Une douche, un café. L'eau chaude qui coule sur ma peau, éveillant mes sens, la boisson chaude qui coule en moi, éveillant mon esprit. Je suis là. Je suis moi. La journée a commencé et mes rêves, déjà oubliés. Je suis à nouveau ordinaire, un simple étudiant qui cherche encore sa voie dans le monde. Où est ma place? Je l'ignore. J'avance à pas tremblants sur le chemin sur lequel on m'a poussé. Je pourrais être artiste, je me dis tous les matins en mangeant mes céréales. Puis, je lis le journal. Je feuillette les actualités et je me rends compte à quel point ce serait stupide. Le monde n'a pas besoin d'artistes. Des ingénieurs, des médecins, des infirmières, des enseignants, des compatbles, des architectes, des avocats, des policiers, voilà ce qu'il faut à notre société. Des hommes utiles, voilà ce que nous devons devenir. C'est là le but ultime de notre cheminement scolaire. Nous devons tous posséder une formation suffisante qui permet d'élever notre civilisation à un niveau supérieur. Alors être artiste, faut pas rêver!
Je me brosse les dents et je m'observe dans le miroir. Que je suis ordinaire! Des yeux bruns, des cheveux bruns, une barbe de quelques jours, un visage carré. Ordinaire. Je ressemble à tout le monde. Tout le monde me ressemble. Je me fond dans la masse d'êtres sans saveur dont est composée la société. Je ne suis qu'un autre pantin manipulé à la perfection pour faire honneur au moule dont je suis sorti. Mes dents sont légèrement jaunes malgré la pâte dentifrice blanchissante que j'utilise. Ce doit être les cigarettes. Les hommes de 18 à 25 ans sont requis de fumer. Si tu ne fumes pas, tu n'es pas comme tous les autres.
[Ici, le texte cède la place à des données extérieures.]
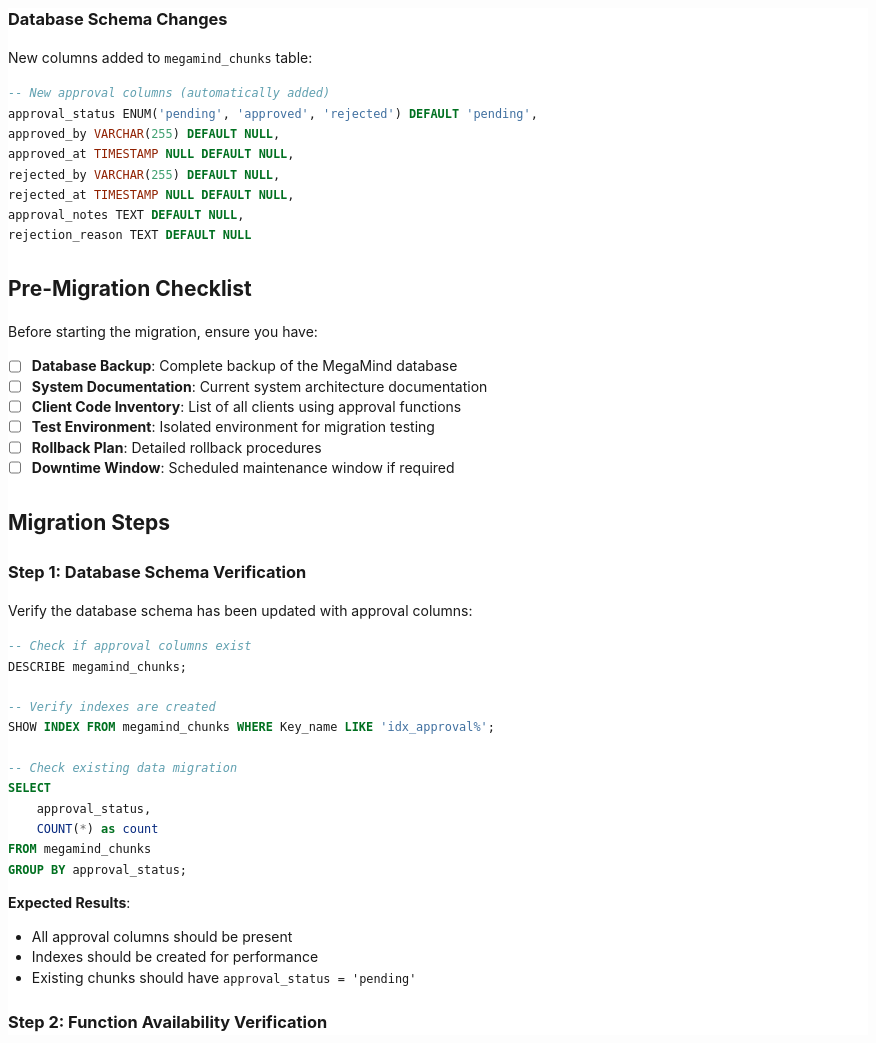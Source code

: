 ### Database Schema Changes

New columns added to `megamind_chunks` table:

```sql
-- New approval columns (automatically added)
approval_status ENUM('pending', 'approved', 'rejected') DEFAULT 'pending',
approved_by VARCHAR(255) DEFAULT NULL,
approved_at TIMESTAMP NULL DEFAULT NULL,
rejected_by VARCHAR(255) DEFAULT NULL,
rejected_at TIMESTAMP NULL DEFAULT NULL,
approval_notes TEXT DEFAULT NULL,
rejection_reason TEXT DEFAULT NULL
```

## Pre-Migration Checklist

Before starting the migration, ensure you have:

- [ ] **Database Backup**: Complete backup of the MegaMind database
- [ ] **System Documentation**: Current system architecture documentation
- [ ] **Client Code Inventory**: List of all clients using approval functions
- [ ] **Test Environment**: Isolated environment for migration testing
- [ ] **Rollback Plan**: Detailed rollback procedures
- [ ] **Downtime Window**: Scheduled maintenance window if required

## Migration Steps

### Step 1: Database Schema Verification

Verify the database schema has been updated with approval columns:

```sql
-- Check if approval columns exist
DESCRIBE megamind_chunks;

-- Verify indexes are created
SHOW INDEX FROM megamind_chunks WHERE Key_name LIKE 'idx_approval%';

-- Check existing data migration
SELECT 
    approval_status,
    COUNT(*) as count
FROM megamind_chunks 
GROUP BY approval_status;
```

**Expected Results**:
- All approval columns should be present
- Indexes should be created for performance
- Existing chunks should have `approval_status = 'pending'`

### Step 2: Function Availability Verification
Si tu es différent, alors tu n'est pas normal. Je suis normal, ordinaire. Comme tout le monde. Alors je fume et mes dents sont jaunâtres.
Je suis habillé propre, mais pas trop. Il faut conserver une certaine allure négligée, surtout à l'université. Il ne faut pas trop faire sérieux, ça paraît mal. À moins d'être un étudiant qui se perfectionne dans son domaine ou qui prend des cours d'appoints pour le boulot, pas question de mettre le veston et la cravate. Propre, mais pas trop. Sérieux, mais pas trop. Assez pour dire que l'on veut apprendre et sortir diplômé, mais pas au point d'être enthousiaste de quitter l'univers étudiant tellement facile. Il faut toutefois se plaindre de n'avoir jamais d'argent, de travailler trop fort et de ne pas aimer ses professeurs. On ne mentionne pas que tout est moins cher pour les étudiants, que les études sont moins demandantes que les 40h de travail assommant et répétitif de la majorité des gradués et que les professeurs sont plutôt distrayants. Il y a ceux qui sont intéressants à écouter, ceux qu'on aime provoquer, ceux avec qui on discute et ceux qu'on ignore tout à fait. Et puis, honnêtement, la moitié du temps passé en classe est utilisé afin de flirter avec la voisine, se faire de nouveaux amis ou organiser le prochain party. La vie étudiante, difficile? Pas vraiment.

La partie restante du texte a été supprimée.